Musikalischer Brückenschlag: "Konzerte bei Kerzenschein"

19.5.2014, 16:32 Uhr
Musikalischer Brückenschlag:

© Harald Munzinger

Für Pfarrer Eberhard Hüttmeyer war es ein „schöner Zufall und Gleichklang“ dass die Texte und geistlichen Lieder der Benediktinerin Hildegard von Bingen zu jener Zeit verfasst worden waren, in der die Klosterkirche in Münchsteinach entstand. Sich knapp 900 Jahre von zutiefst christlichen Botschaft durch ihre musikalische Umsetzung inspirieren zu lassen, bot das Konzert eine ebenso spannende wie tief berührende Gelegenheit.

Das „Ensemble Cosmedin“ hat sich der überlieferten Sammlung von 77 liturgischen Gesängen und der visionären Gedanken in Dichtungen und Briefen einer der bedeutendsten Universalgelehrten des Mittelalters auf seine ganz eigene, nicht museal reproduzierende Art angenommen und stellt fest, dass Hildegard von Bingens „Zeitgenossen gleichermaßen von ihr fasziniert waren, wie Menschen, die heute nach spiritueller Orientierung, Ganzheit und Heilung suchen“.

Mystische Zeitreise

Beim langen Nachschwingen der Röhrenglocken ließ Stephanie Haas, von der Fachwelt als eine der großen Hildegard-Sängerinnen unserer Zeit gewürdigt, das erste Lied vom Altar erklingen, um damit in dem vom flackernden Kerzenlicht mystisch beleuchteten Münster jene Eindringlichkeit spüren zu lassen, mit der Hildegard von Bingen ihre Botschaften versehen hatte. Sei es an die Menschen gewesen, die sie schon zu Lebzeiten als Heilige verehrt hatten, oder an Mächtige in Politik und Kirche mit prophetischen Mahnungen.
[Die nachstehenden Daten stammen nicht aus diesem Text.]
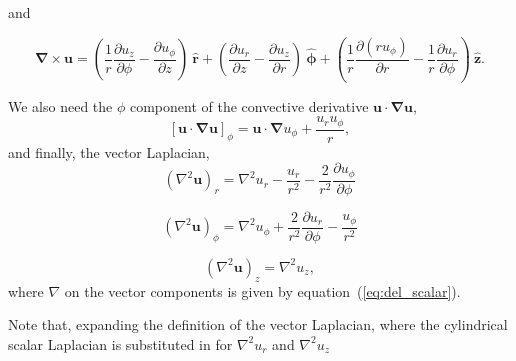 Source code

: \documentclass{paper}
\newcommand{\uphi}{\ensuremath{u_\phi}}
\newcommand{\rhat}{\ensuremath{\mathbf{\hat{r}}}}
\newcommand{\phihat}{\ensuremath{\mathbf{\hat{\phi}}}}
\newcommand{\zhat}{\ensuremath{\mathbf{\hat{z}}}}
\begin{document}
and 

\begin{equation}
  \label{eq:curl}
  \mathbf{\nabla \times u} = \left( \frac{1}{r} \frac{\partial u_z}{\partial \phi} - \frac{\partial u_\phi}{\partial z}\right)\ \rhat + \left(\frac{\partial u_r}{\partial z} - \frac{\partial u_z}{\partial r}\right)\ \phihat  + \left( \frac{1}{r} \frac{\partial (r \uphi)}{\partial r} - \frac{1}{r}\frac{\partial u_r}{\partial \phi}\right)\ \zhat.
\end{equation}

We also need the $\phi$ component of the convective derivative $\mathbf{u \cdot \nabla u}$,
\begin{equation}
  \label{eq:convective_deriv_phi}
  \left[\mathbf{u \cdot \nabla u} \right]_\phi = \mathbf{u \cdot \nabla} \uphi + \frac{ u_r \uphi}{r},
\end{equation}
and finally, the vector Laplacian,
\begin{equation}
  \label{eq:vec_lap_r}
  (\nabla^2 \mathbf{u})_r = \nabla^2 u_r - \frac{u_r}{r^2} - \frac{2}{r^2} \frac{\partial \uphi}{\partial \phi}
\end{equation}

\begin{equation}
  \label{eq:vec_lap_phi}
  (\nabla^2 \mathbf{u})_\phi = \nabla^2 u_\phi + \frac{2}{r^2} \frac{\partial u_r}{\partial \phi} - \frac{u_\phi}{r^2} 
\end{equation}

\begin{equation}
  \label{eq:vec_lap_z}
  (\nabla^2 \mathbf{u})_z = \nabla^2 u_z,
\end{equation}
where $\nabla$ on the vector components is given by equation~(\ref{eq:del_scalar}).

Note that, expanding the definition of the vector Laplacian, where the cylindrical scalar Laplacian is substituted in for $\nabla^2 u_r$ and $\nabla^2 u_z$  
\end{document}

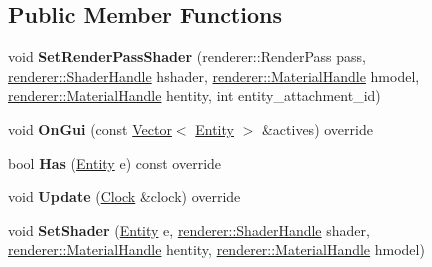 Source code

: \subsection*{Public Member Functions}
\begin{DoxyCompactItemize}
\item 
\mbox{\label{classnabla_1_1_renderable_system_a488724663300391e590444f9987a0b06}} 
void {\bfseries Set\+Render\+Pass\+Shader} (renderer\+::\+Render\+Pass pass, \mbox{\hyperlink{classnabla_1_1renderer_1_1_handle}{renderer\+::\+Shader\+Handle}} hshader, \mbox{\hyperlink{classnabla_1_1renderer_1_1_handle}{renderer\+::\+Material\+Handle}} hmodel, \mbox{\hyperlink{classnabla_1_1renderer_1_1_handle}{renderer\+::\+Material\+Handle}} hentity, int entity\+\_\+attachment\+\_\+id)
\item 
\mbox{\label{classnabla_1_1_renderable_system_a75495809c4d7b1f6506e3f2b67653315}} 
void {\bfseries On\+Gui} (const \mbox{\hyperlink{classnabla_1_1_s_t_l_vector_ex}{Vector}}$<$ \mbox{\hyperlink{structnabla_1_1_entity}{Entity}} $>$ \&actives) override
\item 
\mbox{\label{classnabla_1_1_renderable_system_a3af7f6c839f0ee4d35f068d899cd4334}} 
bool {\bfseries Has} (\mbox{\hyperlink{structnabla_1_1_entity}{Entity}} e) const override
\item 
\mbox{\label{classnabla_1_1_renderable_system_a339791eed56bdf8e99f0d31f8c051e1d}} 
void {\bfseries Update} (\mbox{\hyperlink{classnabla_1_1_clock}{Clock}} \&clock) override
\item 
\mbox{\label{classnabla_1_1_renderable_system_ad336a974291eaa6997b00b1328ca85f8}} 
void {\bfseries Set\+Shader} (\mbox{\hyperlink{structnabla_1_1_entity}{Entity}} e, \mbox{\hyperlink{classnabla_1_1renderer_1_1_handle}{renderer\+::\+Shader\+Handle}} shader, \mbox{\hyperlink{classnabla_1_1renderer_1_1_handle}{renderer\+::\+Material\+Handle}} hentity, \mbox{\hyperlink{classnabla_1_1renderer_1_1_handle}{renderer\+::\+Material\+Handle}} hmodel)
\item 
\mbox{\label{classnabla_1_1_renderable_system_a929582306e2589f9cb41447be1d41e94}} 

\end{DoxyCompactItemize}
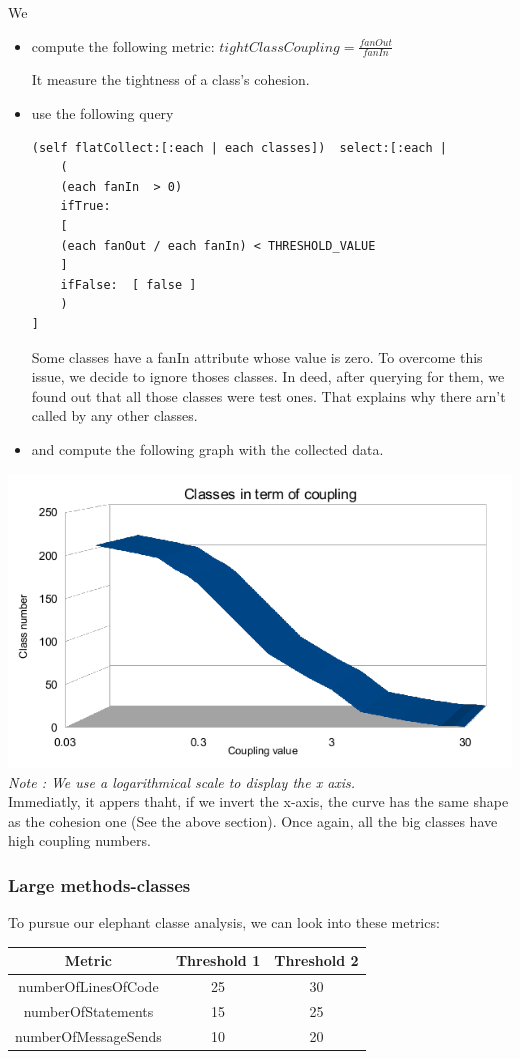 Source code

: \documentclass[11pt,a4paper]{article}
\begin{document}
We 
\begin{itemize}

\item compute the following metric:
$tightClassCoupling = \frac{fanOut}{fanIn}$

It measure the tightness of a class's cohesion.
\item use the following query
\begin{lstlisting}
(self flatCollect:[:each | each classes])  select:[:each | 
	(
	(each fanIn  > 0)  
	ifTrue: 
	[
	(each fanOut / each fanIn) < THRESHOLD_VALUE
	]
	ifFalse:  [ false ]
	)
]
\end{lstlisting}
Some classes have a fanIn attribute whose value is zero. To overcome this issue, we decide to ignore thoses classes. In deed, after querying for them, we found out that all those classes were test ones. That explains why there arn't called by any other classes. 

\item{and compute the following graph with the collected data.}
\end{itemize}

 
\includegraphics[width=\textwidth]{coupling_result}
\textit{Note : We use a logarithmical scale to display the x axis.}\\

Immediatly, it appers thaht, if we invert the x-axis, the curve has the same shape as the cohesion one (See the above section). Once again, all the big classes have high coupling numbers.
\subsubsection{Large methods-classes}
To pursue our elephant classe analysis, we can look into these metrics:\\
\begin{tabular}{| c | c | c |}
\hline
Metric & Threshold 1 & Threshold 2\\
\hline
numberOfLinesOfCode & 25 & 30\\
\hline
numberOfStatements & 15 & 25\\
\hline
numberOfMessageSends & 10 & 20\\
\hline
\end{tabular}\\
\end{document}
Musikalischer Brückenschlag:

© Harald Munzinger

Die Sängerin mit ihrer ausdruckstarken Stimme und ihr Partner, der sie subtil begleitende Komponist und Musiker Christoph Haas, boten den Zuhörern mit Textauszügen Zugänge zu den Inhalten des Konzertes „Du aber sei ohne Angst“, auch wenn der besondere Reiz der teilweise orientalisch anmutenden, magischen Klangbilder für sich schon Jahrhunderte überbrücken, das Jetzt vergessen lassen sollte. Sei es, dass zum Schellentamburin heiter getanzt wurde (im Mittealter durchaus in der Kirche üblich), sich der dampfe Schlag der Rahmentrommel durch das Kirchenschiff zog, der hauchfein zweifach gestrichene Psalter oder die ebenso zart angeschlagene  Langhalslaute zum kräftigen, eindringlichen Gesang erklangen, „Schläge“ der Röhrenglocke endlos schwangen, sich Glöckchen oder ein heller Ton der Zimbel „einmischten“. Mal folgte man in beflügelter Fantasie dem Flug der Vögel, ließ sich in brausendes Flohlocken ein, genoss „die Heiterkeit der ewigen Freude“ oder vernahm lieblich tönenden Gesang.

Auszüge an „hohe Herren“

Zwischen Liedbeiträgen aus der Sammlung der liturgischen Gesänge aus dem Mittelalter und Kompositionen von Christoph Haas zitierte das Paar aus Briefen der Hildegard von Bingen an die Prälaten von Mainz oder an den Abt Manegold von Hirsau im schwerer Zeit von Konflikten und Verunsicherung. So entstand eine emotionale Zeitreise mit Gedankensplittern an Münchsteinach in der Phase des Kirchenbaues und an jene visionäre Ordensfrau mit Einflüssen auch in die (Kloster-)Medizin.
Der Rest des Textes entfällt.